第245話 「湖下」

 クヴァッペ湖。

 ウルスラグナ領南部に存在し、南の隣領に跨っている巨大な湖だ。

 地下でどこかと繋がっているのか水棲の魔物が多数生息しており、釣りに来る冒険者でそれなりに賑わっている。


 「水棲の魔物の素材は割と貴重だからね。 食べても美味しいから上手い事釣れればそこそこ稼げるんだよ」


 釣れればねとアスピザルは付け加える。

 当然ながら魔物は魔物、舐めてかかると逆に湖に引きずり込まれて餌になるなんて話も多いようだ。

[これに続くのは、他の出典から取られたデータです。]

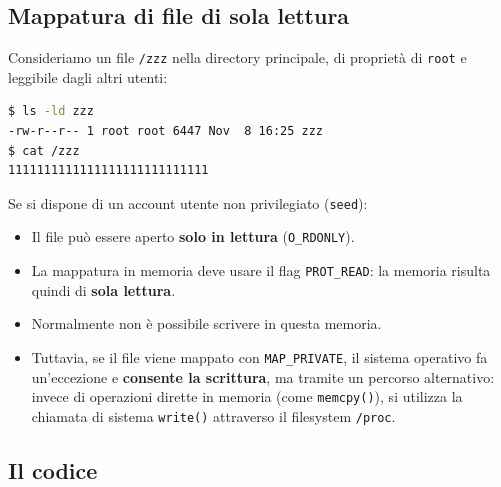 \documentclass{article}
\begin{document}
\subsection*{Mappatura di file di sola lettura}


Consideriamo un file \texttt{/zzz} nella directory principale, di proprietà di \texttt{root} e leggibile dagli altri utenti:

\begin{lstlisting}[language=bash]
$ ls -ld zzz
-rw-r--r-- 1 root root 6447 Nov  8 16:25 zzz
$ cat /zzz
1111111111111111111111111111
\end{lstlisting}

Se si dispone di un account utente non privilegiato (\texttt{seed}):
\begin{itemize}
    \item Il file può essere aperto \textbf{solo in lettura} (\texttt{O\_RDONLY}).
    \item La mappatura in memoria deve usare il flag \texttt{PROT\_READ}: la memoria risulta quindi di \textbf{sola lettura}.
    \item Normalmente non è possibile scrivere in questa memoria.
    \item Tuttavia, se il file viene mappato con \texttt{MAP\_PRIVATE}, il sistema operativo fa un'eccezione e \textbf{consente la scrittura}, ma tramite un percorso alternativo: invece di operazioni dirette in memoria (come \texttt{memcpy()}), si utilizza la chiamata di sistema \texttt{write()} attraverso il filesystem \texttt{/proc}.
\end{itemize}

\subsection*{Il codice}
\end{document}
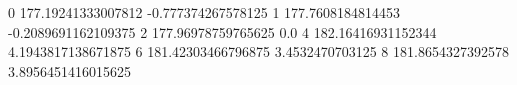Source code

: 0 177.19241333007812 -0.777374267578125
1 177.7608184814453 -0.2089691162109375
2 177.96978759765625 0.0
4 182.16416931152344 4.1943817138671875
6 181.42303466796875 3.4532470703125
8 181.8654327392578 3.8956451416015625
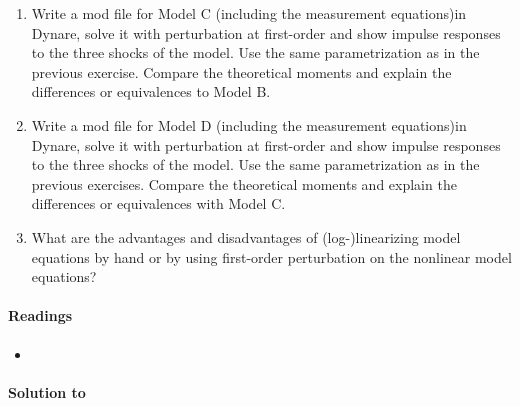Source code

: \begin{enumerate}
\item Write a mod file for Model C (including the measurement equations)in Dynare, solve it with perturbation at first-order
  and show impulse responses to the three shocks of the model.
Use the same parametrization as in the previous exercise.
Compare the theoretical moments and explain the differences or equivalences to Model B.
  
\item Write a mod file for Model D (including the measurement equations)in Dynare, solve it with perturbation at first-order
  and show impulse responses to the three shocks of the model.
Use the same parametrization as in the previous exercises.
Compare the theoretical moments and explain the differences or equivalences with Model C.
  
\item What are the advantages and disadvantages of (log-)linearizing model equations by hand or by using first-order perturbation on the nonlinear model equations?
  
\end{enumerate}

\paragraph{Readings}
\begin{itemize}
	\item \textcite{An.Schorfheide_2007_BayesianAnalysisDSGE}
\end{itemize}

\begin{solution}\textbf{Solution to }
\ifDisplaySolutions

\fi
\newpage
\end{solution}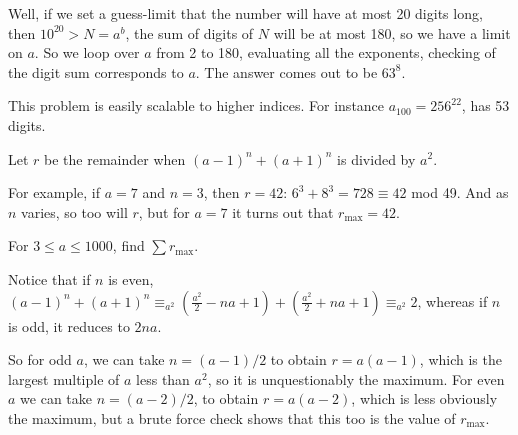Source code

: Well, if we set a guess-limit that the number will have at most 20 digits long, then $10^{20} > N = a^b$, the sum of digits of $N$ will be at most 180, so we have a limit on $a$.  So we loop over $a$ from 2 to 180, evaluating all the exponents, checking of the digit sum corresponds to $a$.  The answer comes out to be $63^8$.

\footnotesize
This problem is easily scalable to higher indices.  For instance $a_{100} = 256^{22}$, has 53 digits.
\normalsize




Let $r$ be the remainder when $(a-1)^n + (a+1)^n$ is divided by $a^2$.

For example, if $a = 7$ and $n = 3$, then $r = 42$: $6^3 + 8^3 = 728 \equiv 42$ mod 49. And as $n$ varies, so too will $r$, but for $a = 7$ it turns out that $r_\text{max} = 42$.

For $3 \leq a \leq 1000$, find $\sum  r_\text{max}$.

Notice that if $n$ is even, $(a-1)^n + (a+1)^n \equiv_{a^2} (\tfrac{a^2}2 - na + 1)+(\tfrac{a^2}2 + na + 1) \equiv_{a^2} 2$,
whereas if $n$ is odd, it reduces to $2na$.  

So for odd $a$, we can take $n = (a-1)/2$ to obtain $r = a(a-1)$, which is the largest multiple of $a$ less than $a^2$, so it is unquestionably the maximum.  For even $a$ we can take $n = (a-2)/2$, to obtain $r = a(a-2)$, which is less obviously the maximum, but a brute force check shows that this too is the value of $r_\text{max}$.


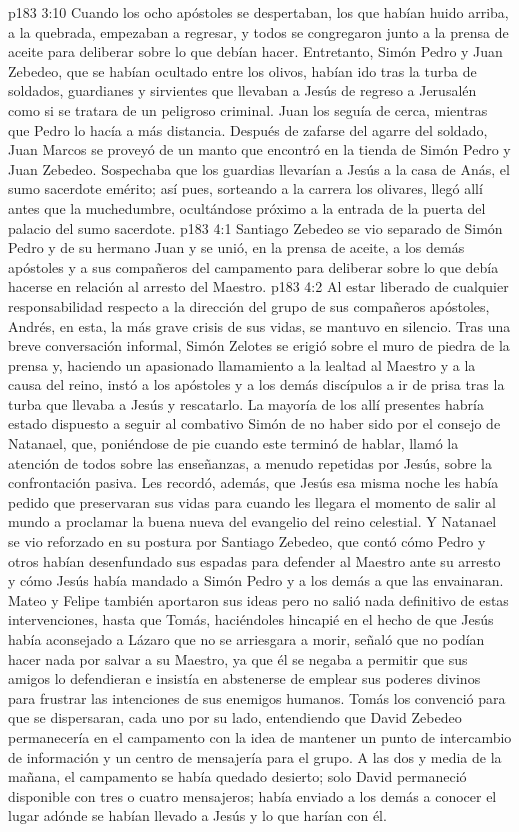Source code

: \vs p183 3:10 Cuando los ocho apóstoles se despertaban, los que habían huido arriba, a la quebrada, empezaban a regresar, y todos se congregaron junto a la prensa de aceite para deliberar sobre lo que debían hacer. Entretanto, Simón Pedro y Juan Zebedeo, que se habían ocultado entre los olivos, habían ido tras la turba de soldados, guardianes y sirvientes que llevaban a Jesús de regreso a Jerusalén como si se tratara de un peligroso criminal. Juan los seguía de cerca, mientras que Pedro lo hacía a más distancia. Después de zafarse del agarre del soldado, Juan Marcos se proveyó de un manto que encontró en la tienda de Simón Pedro y Juan Zebedeo. Sospechaba que los guardias llevarían a Jesús a la casa de Anás, el sumo sacerdote emérito; así pues, sorteando a la carrera los olivares, llegó allí antes que la muchedumbre, ocultándose próximo a la entrada de la puerta del palacio del sumo sacerdote.
\vs p183 4:1 Santiago Zebedeo se vio separado de Simón Pedro y de su hermano Juan y se unió, en la prensa de aceite, a los demás apóstoles y a sus compañeros del campamento para deliberar sobre lo que debía hacerse en relación al arresto del Maestro.
\vs p183 4:2 Al estar liberado de cualquier responsabilidad respecto a la dirección del grupo de sus compañeros apóstoles, Andrés, en esta, la más grave crisis de sus vidas, se mantuvo en silencio. Tras una breve conversación informal, Simón Zelotes se erigió sobre el muro de piedra de la prensa y, haciendo un apasionado llamamiento a la lealtad al Maestro y a la causa del reino, instó a los apóstoles y a los demás discípulos a ir de prisa tras la turba que llevaba a Jesús y rescatarlo. La mayoría de los allí presentes habría estado dispuesto a seguir al combativo Simón de no haber sido por el consejo de Natanael, que, poniéndose de pie cuando este terminó de hablar, llamó la atención de todos sobre las enseñanzas, a menudo repetidas por Jesús, sobre la confrontación pasiva. Les recordó, además, que Jesús esa misma noche les había pedido que preservaran sus vidas para cuando les llegara el momento de salir al mundo a proclamar la buena nueva del evangelio del reino celestial. Y Natanael se vio reforzado en su postura por Santiago Zebedeo, que contó cómo Pedro y otros habían desenfundado sus espadas para defender al Maestro ante su arresto y cómo Jesús había mandado a Simón Pedro y a los demás a que las envainaran. Mateo y Felipe también aportaron sus ideas pero no salió nada definitivo de estas intervenciones, hasta que Tomás, haciéndoles hincapié en el hecho de que Jesús había aconsejado a Lázaro que no se arriesgara a morir, señaló que no podían hacer nada por salvar a su Maestro, ya que él se negaba a permitir que sus amigos lo defendieran e insistía en abstenerse de emplear sus poderes divinos para frustrar las intenciones de sus enemigos humanos. Tomás los convenció para que se dispersaran, cada uno por su lado, entendiendo que David Zebedeo permanecería en el campamento con la idea de mantener un punto de intercambio de información y un centro de mensajería para el grupo. A las dos y media de la mañana, el campamento se había quedado desierto; solo David permaneció disponible con tres o cuatro mensajeros; había enviado a los demás a conocer el lugar adónde se habían llevado a Jesús y lo que harían con él.
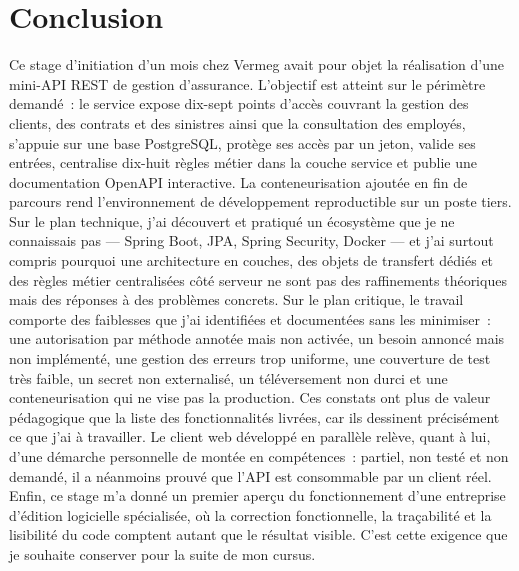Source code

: \documentclass[12pt,a4paper]{report}
\begin{document}
\chapter*{Conclusion}
Ce stage d'initiation d'un mois chez Vermeg avait pour objet la réalisation d'une mini-API REST de gestion d'assurance. L'objectif est atteint sur le périmètre demandé~: le service expose dix-sept points d'accès couvrant la gestion des clients, des contrats et des sinistres ainsi que la consultation des employés, s'appuie sur une base PostgreSQL, protège ses accès par un jeton, valide ses entrées, centralise dix-huit règles métier dans la couche service et publie une documentation OpenAPI interactive. La conteneurisation ajoutée en fin de parcours rend l'environnement de développement reproductible sur un poste tiers.
Sur le plan technique, j'ai découvert et pratiqué un écosystème que je ne connaissais pas — Spring Boot, JPA, Spring Security, Docker — et j'ai surtout compris pourquoi une architecture en couches, des objets de transfert dédiés et des règles métier centralisées côté serveur ne sont pas des raffinements théoriques mais des réponses à des problèmes concrets.
Sur le plan critique, le travail comporte des faiblesses que j'ai identifiées et documentées sans les minimiser~: une autorisation par méthode annotée mais non activée, un besoin annoncé mais non implémenté, une gestion des erreurs trop uniforme, une couverture de test très faible, un secret non externalisé, un téléversement non durci et une conteneurisation qui ne vise pas la production. Ces constats ont plus de valeur pédagogique que la liste des fonctionnalités livrées, car ils dessinent précisément ce que j'ai à travailler. Le client web développé en parallèle relève, quant à lui, d'une démarche personnelle de montée en compétences~: partiel, non testé et non demandé, il a néanmoins prouvé que l'API est consommable par un client réel.
Enfin, ce stage m'a donné un premier aperçu du fonctionnement d'une entreprise d'édition logicielle spécialisée, où la correction fonctionnelle, la traçabilité et la lisibilité du code comptent autant que le résultat visible. C'est cette exigence que je souhaite conserver pour la suite de mon cursus.
\newpage
\end{document}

 水深も相当な物らしく、完全に引きずり込まれれば浮いて来ないらしい。


 「元々、地殻変動か何かでできた湖みたいで、向こうで言う構造湖とか古代湖とかいう括りの湖じゃないかって聞いた事があるよ」


 アスピザルの解説を話半分に聞きながら、目の前の光景を視界に納める。

 周囲は元々、森か何かだったのだろうが通行の為に大部分を伐採したようだ。

 縦長と聞いていたが、元が大きいので陸からでは単に広い湖としか見えない。


 横は両端が見えるが、縦は距離がある上に所々に見える大小様々な岩のお陰で視線が通らない。

 目を凝らせば一応は対岸が見える。

 幅は十数キロ、対岸までは四、五十キロと言った所か?


 湖面は穏やかとは言い難く、水面下で絶えず何かが蠢いているのかあちこちで波紋が発生している。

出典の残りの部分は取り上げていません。